The structure’s survival is remarkable given the beating it has taken from man and nature. Like the Hains Point Teahouse we previously profiled, the wooden WCC boathouse has been vulnerable to repeated damaging floods. It was originally built out on to the river on wooden pilings, with its first floor about eight feet above the water line. Not only was it frequently flooded, but ice jams in winter damaged it as well. Ice floes pushed the building five feet downstream in the 1950s, but the structure was returned to its original spot. The Army Corps of Engineers did extensive work in the river in the 1960s, including removing most of the old stone piers of the Aqueduct Bridge and depositing the stone as riprap along the shore by the boathouse to prevent erosion. The Corps subsequently laid a large new water pipe along the river’s edge as part of enhancements to the city’s water supply system. The pipe was laid directly in front of the boathouse and paved over with concrete, thus leaving the boathouse where it stands now, some 20 feet away from the new shoreline.
With creation of the C&O Canal National Historical Park in 1971, the National Park Service took control of the land that the Washington Canoe Club had previously leased from the canal company (and later the B&O Railroad). The club continued its lease with the park service. Then in April 2007, the Department of the Interior’s Inspector General issued a report on private use of public lands that criticized such leases as insufficiently benefitting the public at large. Soon the park service was under pressure to review the canoe club’s lease as well as the condition of the boathouse itself, which the park service considered to be its property. The club has been allowed to continue its lease on a short-term basis, but the long-term outlook remains unclear.
A structural assessment concluded the boathouse was unsafe, and the park service ordered the canoe club to vacate the deteriorating structure in 2010. Limited emergency repairs were then undertaken to stabilize the building, but it continues to deteriorate and remains closed to this day. The canoe club still uses the surrounding property and stores boats in the shed on the east side of the historic building, but without a long-term lease or clarity about its legal status it cannot undertake more extensive repairs. In 2012, the D.C. Preservation League included the building on its list of Most Endangered Places.

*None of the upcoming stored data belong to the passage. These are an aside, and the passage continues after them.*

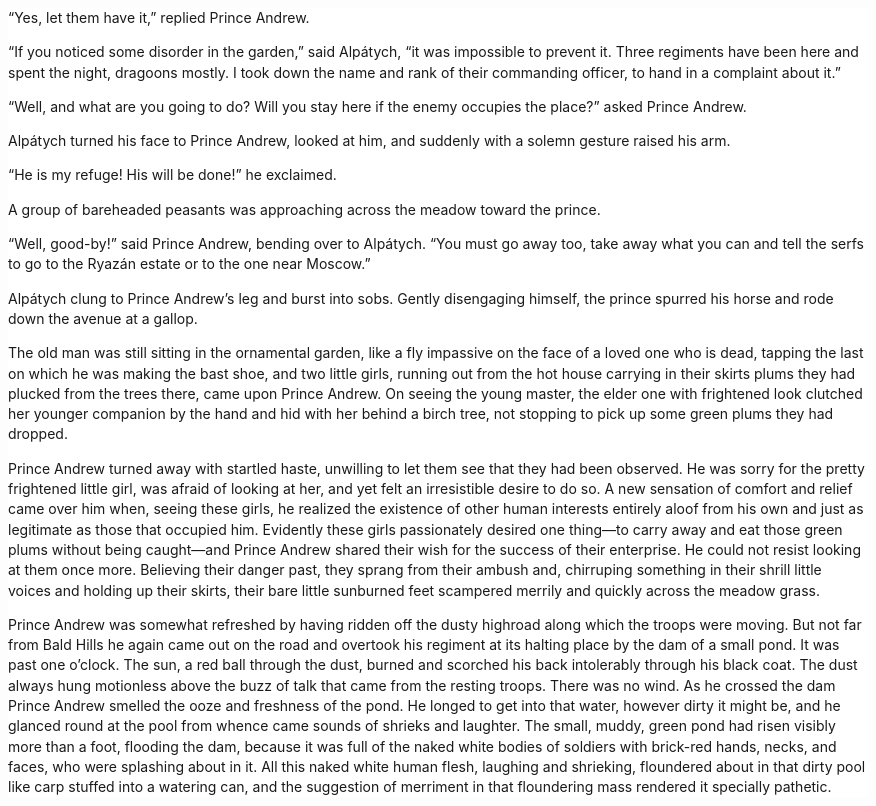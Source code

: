 “Yes, let them have it,” replied Prince Andrew.

“If you noticed some disorder in the garden,” said Alpátych, “it was
impossible to prevent it. Three regiments have been here and spent
the night, dragoons mostly. I took down the name and rank of their
commanding officer, to hand in a complaint about it.”

“Well, and what are you going to do? Will you stay here if the enemy
occupies the place?” asked Prince Andrew.

Alpátych turned his face to Prince Andrew, looked at him, and suddenly
with a solemn gesture raised his arm.

“He is my refuge! His will be done!” he exclaimed.

A group of bareheaded peasants was approaching across the meadow toward
the prince.

“Well, good-by!” said Prince Andrew, bending over to Alpátych. “You
must go away too, take away what you can and tell the serfs to go to the
Ryazán estate or to the one near Moscow.”

Alpátych clung to Prince Andrew’s leg and burst into sobs. Gently
disengaging himself, the prince spurred his horse and rode down the
avenue at a gallop.

The old man was still sitting in the ornamental garden, like a fly
impassive on the face of a loved one who is dead, tapping the last on
which he was making the bast shoe, and two little girls, running out
from the hot house carrying in their skirts plums they had plucked from
the trees there, came upon Prince Andrew. On seeing the young master,
the elder one with frightened look clutched her younger companion by the
hand and hid with her behind a birch tree, not stopping to pick up some
green plums they had dropped.

Prince Andrew turned away with startled haste, unwilling to let them
see that they had been observed. He was sorry for the pretty frightened
little girl, was afraid of looking at her, and yet felt an irresistible
desire to do so. A new sensation of comfort and relief came over him
when, seeing these girls, he realized the existence of other human
interests entirely aloof from his own and just as legitimate as those
that occupied him. Evidently these girls passionately desired one
thing—to carry away and eat those green plums without being caught—and
Prince Andrew shared their wish for the success of their enterprise. He
could not resist looking at them once more. Believing their danger past,
they sprang from their ambush and, chirruping something in their shrill
little voices and holding up their skirts, their bare little sunburned
feet scampered merrily and quickly across the meadow grass.

Prince Andrew was somewhat refreshed by having ridden off the dusty
highroad along which the troops were moving. But not far from Bald Hills
he again came out on the road and overtook his regiment at its halting
place by the dam of a small pond. It was past one o’clock. The sun,
a red ball through the dust, burned and scorched his back intolerably
through his black coat. The dust always hung motionless above the buzz
of talk that came from the resting troops. There was no wind. As he
crossed the dam Prince Andrew smelled the ooze and freshness of the
pond. He longed to get into that water, however dirty it might be, and
he glanced round at the pool from whence came sounds of shrieks and
laughter. The small, muddy, green pond had risen visibly more than a
foot, flooding the dam, because it was full of the naked white bodies
of soldiers with brick-red hands, necks, and faces, who were splashing
about in it. All this naked white human flesh, laughing and shrieking,
floundered about in that dirty pool like carp stuffed into a watering
can, and the suggestion of merriment in that floundering mass rendered
it specially pathetic.
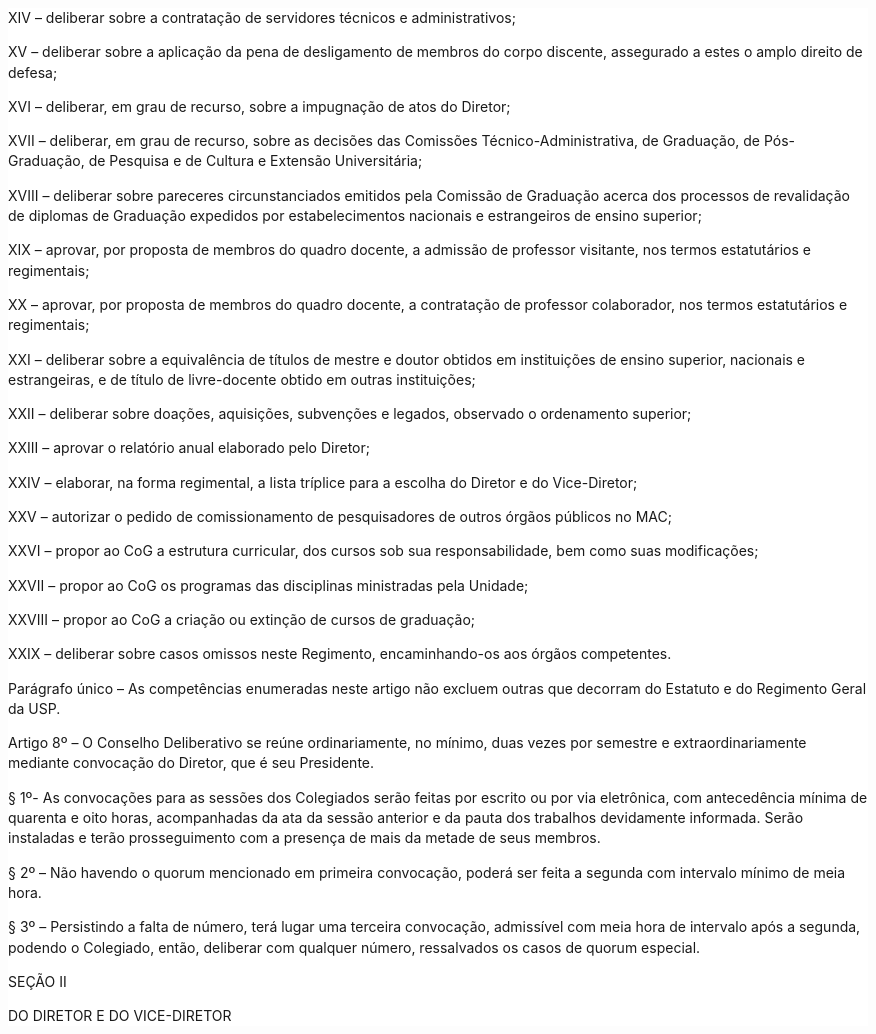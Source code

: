 XIV – deliberar sobre a contratação de servidores técnicos e administrativos;

XV – deliberar sobre a aplicação da pena de desligamento de membros do corpo discente, assegurado a estes o amplo direito de defesa;

XVI – deliberar, em grau de recurso, sobre a impugnação de atos do Diretor;

XVII – deliberar, em grau de recurso, sobre as decisões das Comissões Técnico-Administrativa, de Graduação, de Pós-Graduação, de Pesquisa e de Cultura e Extensão Universitária;

XVIII – deliberar sobre pareceres circunstanciados emitidos pela Comissão de Graduação acerca dos processos de revalidação de diplomas de Graduação expedidos por estabelecimentos nacionais e estrangeiros de ensino superior;

XIX – aprovar, por proposta de membros do quadro docente, a admissão de professor visitante, nos termos estatutários e regimentais;

XX – aprovar, por proposta de membros do quadro docente, a contratação de professor colaborador, nos termos estatutários e regimentais;

XXI – deliberar sobre a equivalência de títulos de mestre e doutor obtidos em instituições de ensino superior, nacionais e estrangeiras, e de título de livre-docente obtido em outras instituições;

XXII – deliberar sobre doações, aquisições, subvenções e legados, observado o ordenamento superior;

XXIII – aprovar o relatório anual elaborado pelo Diretor;

XXIV – elaborar, na forma regimental, a lista tríplice para a escolha do Diretor e do Vice-Diretor;

XXV – autorizar o pedido de comissionamento de pesquisadores de outros órgãos públicos no MAC;

XXVI – propor ao CoG a estrutura curricular, dos cursos sob sua responsabilidade, bem como suas modificações;

XXVII – propor ao CoG os programas das disciplinas ministradas pela Unidade;

XXVIII – propor ao CoG a criação ou extinção de cursos de graduação;

XXIX – deliberar sobre casos omissos neste Regimento, encaminhando-os aos órgãos competentes.

Parágrafo único – As competências enumeradas neste artigo não excluem outras que decorram do Estatuto e do Regimento Geral da USP.

Artigo 8º – O Conselho Deliberativo se reúne ordinariamente, no mínimo, duas vezes por semestre e extraordinariamente mediante convocação do Diretor, que é seu Presidente.

§ 1º- As convocações para as sessões dos Colegiados serão feitas por escrito ou por via eletrônica, com antecedência mínima de quarenta e oito horas, acompanhadas da ata da sessão anterior e da pauta dos trabalhos devidamente informada. Serão instaladas e terão prosseguimento com a presença de mais da metade de seus membros.

§ 2º – Não havendo o quorum mencionado em primeira convocação, poderá ser feita a segunda com intervalo mínimo de meia hora.

§ 3º – Persistindo a falta de número, terá lugar uma terceira convocação, admissível com meia hora de intervalo após a segunda, podendo o Colegiado, então, deliberar com qualquer número, ressalvados os casos de quorum especial.

SEÇÃO II

DO DIRETOR E DO VICE-DIRETOR
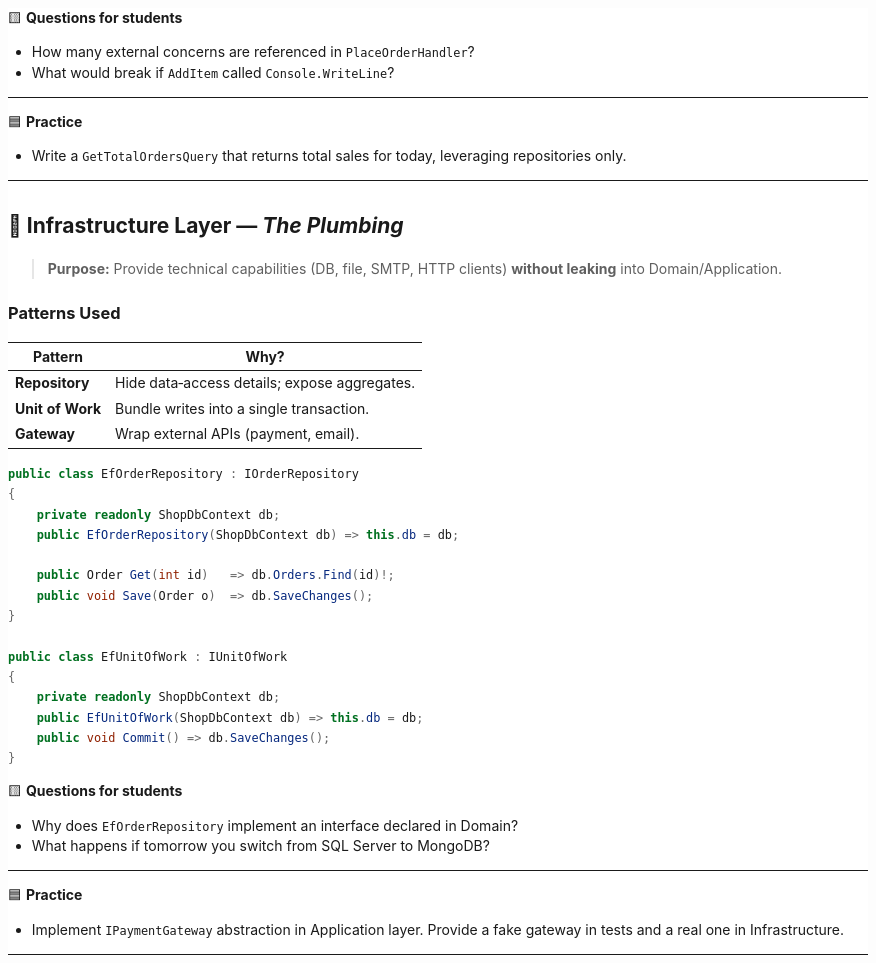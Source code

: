 🟨 **Questions for students**

- How many external concerns are referenced in `PlaceOrderHandler`?
- What would break if `AddItem` called `Console.WriteLine`?

---

🟦 **Practice**

- Write a `GetTotalOrdersQuery` that returns total sales for today, leveraging repositories only.

---

## 🔹 Infrastructure Layer — _The Plumbing_

> **Purpose:** Provide technical capabilities (DB, file, SMTP, HTTP clients) **without leaking** into Domain/Application.

### Patterns Used

| Pattern          | Why?                                         |
| ---------------- | -------------------------------------------- |
| **Repository**   | Hide data‑access details; expose aggregates. |
| **Unit of Work** | Bundle writes into a single transaction.     |
| **Gateway**      | Wrap external APIs (payment, email).         |

```csharp
public class EfOrderRepository : IOrderRepository
{
    private readonly ShopDbContext db;
    public EfOrderRepository(ShopDbContext db) => this.db = db;

    public Order Get(int id)   => db.Orders.Find(id)!;
    public void Save(Order o)  => db.SaveChanges();
}

public class EfUnitOfWork : IUnitOfWork
{
    private readonly ShopDbContext db;
    public EfUnitOfWork(ShopDbContext db) => this.db = db;
    public void Commit() => db.SaveChanges();
}
```

🟨 **Questions for students**

- Why does `EfOrderRepository` implement an interface declared in Domain?
- What happens if tomorrow you switch from SQL Server to MongoDB?

---

🟦 **Practice**

- Implement `IPaymentGateway` abstraction in Application layer.
  Provide a fake gateway in tests and a real one in Infrastructure.

---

Meanwhile, the park service mulls plans for the long-term future of the stretch of Georgetown waterfront where the boathouse stands. Earlier this year it completed a feasibility study for a planned “non-motorized boating zone” that it envisions stretching from the western edge of Georgetown Waterfront Park to a point upstream of the WCC boathouse. The study presented several options for expanding public use of that area for non-motorized boating, but it did not commit to any specific development plan. Fortunately, the study endorsed the idea that the Washington Canoe Club building “should remain.”
Now comes the hard part. As it asserts control of and responsibility for the historic building, the park service will need to take real steps to preserve the structure as a functioning boathouse for the next hundred years. Let’s hope it steps up to this worthy challenge.
Photo by the author.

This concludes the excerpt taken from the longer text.